Nowhere was that more evident than at Bethpage, the Long Island brute that played to its most grueling on Sunday, when the winds gusted to 25 mph and the pressure intensified.
“What he’s saying is major courses freak guys out and get you to the point that you’re not paying attention,” said Joey Diovisalvi, the trainer for both Koepka and runner-up Dustin Johnson. “Guys play well in majors, like Dustin and Brooks, because they don’t allow these courses or the majors to get into their heads. We have placed so much focus on how many majors have you won. They don’t put the pressure on themselves.”
There’s also something to be said for timing. Along with those two regular Tour victories, Koepka has eight runner-up finishes, including close brushes this season at the Honda Classic and at the Masters, where he finished a stroke behind Tiger Woods.
“I'm trying. I'm trying my best,” Koepka said on Sunday at Bethpage. “I finished second [eight] times, and every time I feel like I've finished second, I've run into a buzzsaw. I've played great a lot of times. I've just finished second so many times. Second sucks, but I've played good every time.”
A common theme for Koepka since he shattered the major ceiling at the 2017 U.S. Open is how he largely remains overlooked in the golf landscape. That seems certain to change following his performance at Bethpage, but the condition can be at least partially attributed to his performances when the spotlight doesn’t shine quite as bright.
The easiest comparison is to Johnson, whose sustained brilliance includes 20 Tour victories. That only one of those victories is at a major doesn’t impact his status as an undisputed star – he’s simply DJ, not DJ-the one-time-major-champion.
“I don't think we are talking about [Koepka’s dominance] because he hasn't played well in the run-of-the-mill stuff,” Graeme McDowell said. “He hasn't dominated away from the majors. He's a phenomenal player, but he hasn't created the same dominance in the day-to-day stuff, whereas Tiger, you know, winning 10 times a year and whatever he did, silly stuff.”

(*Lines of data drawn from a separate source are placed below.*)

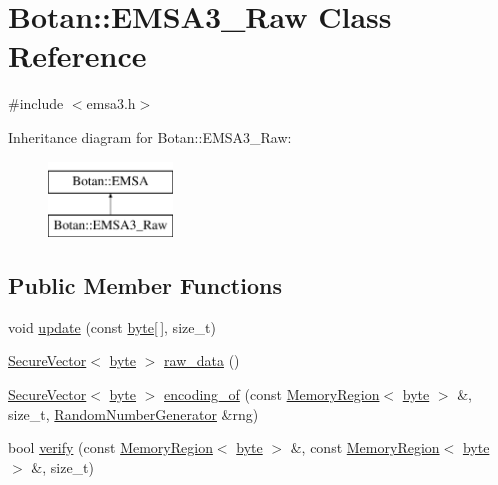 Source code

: \hypertarget{classBotan_1_1EMSA3__Raw}{\section{Botan\-:\-:E\-M\-S\-A3\-\_\-\-Raw Class Reference}
\label{classBotan_1_1EMSA3__Raw}
}


{\ttfamily \#include $<$emsa3.\-h$>$}

Inheritance diagram for Botan\-:\-:E\-M\-S\-A3\-\_\-\-Raw\-:\begin{figure}[H]
\begin{center}
\leavevmode
\includegraphics[height=2.000000cm]{classBotan_1_1EMSA3__Raw}
\end{center}
\end{figure}
\subsection*{Public Member Functions}
\begin{DoxyCompactItemize}
\item 
void \hyperlink{classBotan_1_1EMSA3__Raw_a7f3f7e2f3aebd8bf767c7dbb4d6a9577}{update} (const \hyperlink{namespaceBotan_a7d793989d801281df48c6b19616b8b84}{byte}\mbox{[}$\,$\mbox{]}, size\-\_\-t)
\item 
\hyperlink{classBotan_1_1SecureVector}{Secure\-Vector}$<$ \hyperlink{namespaceBotan_a7d793989d801281df48c6b19616b8b84}{byte} $>$ \hyperlink{classBotan_1_1EMSA3__Raw_a1e009505ccf237051d2e2cc7ffdc6b98}{raw\-\_\-data} ()
\item 
\hyperlink{classBotan_1_1SecureVector}{Secure\-Vector}$<$ \hyperlink{namespaceBotan_a7d793989d801281df48c6b19616b8b84}{byte} $>$ \hyperlink{classBotan_1_1EMSA3__Raw_a8136838bbf0a2f00a9c67929e84c5f87}{encoding\-\_\-of} (const \hyperlink{classBotan_1_1MemoryRegion}{Memory\-Region}$<$ \hyperlink{namespaceBotan_a7d793989d801281df48c6b19616b8b84}{byte} $>$ \&, size\-\_\-t, \hyperlink{classBotan_1_1RandomNumberGenerator}{Random\-Number\-Generator} \&rng)
\item 
bool \hyperlink{classBotan_1_1EMSA3__Raw_a5c1a74cba9c601f5977eb6ac3d9cb57b}{verify} (const \hyperlink{classBotan_1_1MemoryRegion}{Memory\-Region}$<$ \hyperlink{namespaceBotan_a7d793989d801281df48c6b19616b8b84}{byte} $>$ \&, const \hyperlink{classBotan_1_1MemoryRegion}{Memory\-Region}$<$ \hyperlink{namespaceBotan_a7d793989d801281df48c6b19616b8b84}{byte} $>$ \&, size\-\_\-t)
\end{DoxyCompactItemize}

Most agree that comparisons to Woods, even after four major victories in his last eight major starts, are premature, but there is a familiar element to Koepka’s mindset. While Woods’ dominance spanned the competitive spectrum, his focus was always squarely on the majors. Koepka’s singular priority is plucked from that mold.

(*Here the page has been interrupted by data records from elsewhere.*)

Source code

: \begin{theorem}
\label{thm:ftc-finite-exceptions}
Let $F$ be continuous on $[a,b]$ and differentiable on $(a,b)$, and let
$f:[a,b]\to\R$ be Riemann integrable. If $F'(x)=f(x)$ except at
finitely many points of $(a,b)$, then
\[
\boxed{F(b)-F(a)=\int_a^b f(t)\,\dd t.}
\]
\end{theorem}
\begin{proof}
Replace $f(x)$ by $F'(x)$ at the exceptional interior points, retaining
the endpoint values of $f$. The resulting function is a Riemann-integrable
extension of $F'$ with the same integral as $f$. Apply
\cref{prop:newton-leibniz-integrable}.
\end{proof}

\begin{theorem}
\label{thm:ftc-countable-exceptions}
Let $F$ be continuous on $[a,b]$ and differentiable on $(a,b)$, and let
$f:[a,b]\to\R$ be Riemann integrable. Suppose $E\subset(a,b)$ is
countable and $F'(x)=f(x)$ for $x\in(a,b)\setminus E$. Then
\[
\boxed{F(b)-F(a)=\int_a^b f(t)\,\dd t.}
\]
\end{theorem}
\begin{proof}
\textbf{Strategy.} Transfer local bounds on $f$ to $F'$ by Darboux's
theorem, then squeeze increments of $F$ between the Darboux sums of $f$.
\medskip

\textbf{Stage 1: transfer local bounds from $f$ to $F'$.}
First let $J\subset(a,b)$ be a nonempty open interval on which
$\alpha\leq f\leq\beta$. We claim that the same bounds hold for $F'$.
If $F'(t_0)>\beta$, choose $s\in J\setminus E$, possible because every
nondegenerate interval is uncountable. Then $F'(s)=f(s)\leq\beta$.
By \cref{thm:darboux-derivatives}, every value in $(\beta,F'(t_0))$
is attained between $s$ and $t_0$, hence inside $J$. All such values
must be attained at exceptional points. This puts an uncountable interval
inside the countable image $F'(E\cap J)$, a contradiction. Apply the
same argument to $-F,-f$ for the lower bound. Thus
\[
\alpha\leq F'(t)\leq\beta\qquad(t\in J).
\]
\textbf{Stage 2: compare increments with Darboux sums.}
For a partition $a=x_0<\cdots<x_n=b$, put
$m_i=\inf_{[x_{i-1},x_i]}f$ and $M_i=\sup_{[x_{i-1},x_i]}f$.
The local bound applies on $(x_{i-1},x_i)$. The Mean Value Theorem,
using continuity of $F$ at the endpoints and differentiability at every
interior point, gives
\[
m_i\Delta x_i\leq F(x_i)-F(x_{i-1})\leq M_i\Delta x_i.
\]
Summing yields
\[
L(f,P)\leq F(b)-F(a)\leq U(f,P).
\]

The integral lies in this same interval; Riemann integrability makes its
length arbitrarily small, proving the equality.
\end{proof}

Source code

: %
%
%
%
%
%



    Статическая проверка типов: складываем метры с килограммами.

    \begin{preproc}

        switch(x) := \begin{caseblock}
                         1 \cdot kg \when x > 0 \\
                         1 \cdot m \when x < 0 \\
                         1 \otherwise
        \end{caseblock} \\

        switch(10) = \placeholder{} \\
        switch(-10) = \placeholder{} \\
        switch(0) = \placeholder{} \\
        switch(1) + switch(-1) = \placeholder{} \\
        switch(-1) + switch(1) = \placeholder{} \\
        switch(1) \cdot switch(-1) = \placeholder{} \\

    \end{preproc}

Every player, at least players of Koepka’s sort, talks of peaking four times a year and admits to a year-long fixation on the major championships. If that includes forgettable starts from time to time, like Koepka's tie for 56th at The Players, then so be it.
“The only downfall is the fact that he hasn’t won enough on Tour. I’m not saying he doesn’t focus in [regular] Tour events, but does anybody know how many tournaments [Jack Nicklaus] won?” Koepka’s father, Bob, asked. “We only count the majors. That’s kind of where he’s at.”
Those who watched Koepka’s 63 holes of dominance at Bethpage universally agree that, if he was so inclined, he could manhandle fields just as easily at the day-to-day stops as he does in the majors. This isn’t a horses for courses deal; Koepka’s power brand of golf travels well, even if his record suggests otherwise.
“It’s like what Geoff Ogilvy used to say about Phil [Mickelson]: 'When he wants to he’s going to win,'” Lucas Glover said.
For those searching for answers to the most manufactured of questions, it’s the simplest explanation – Koepka will win when it matters the most.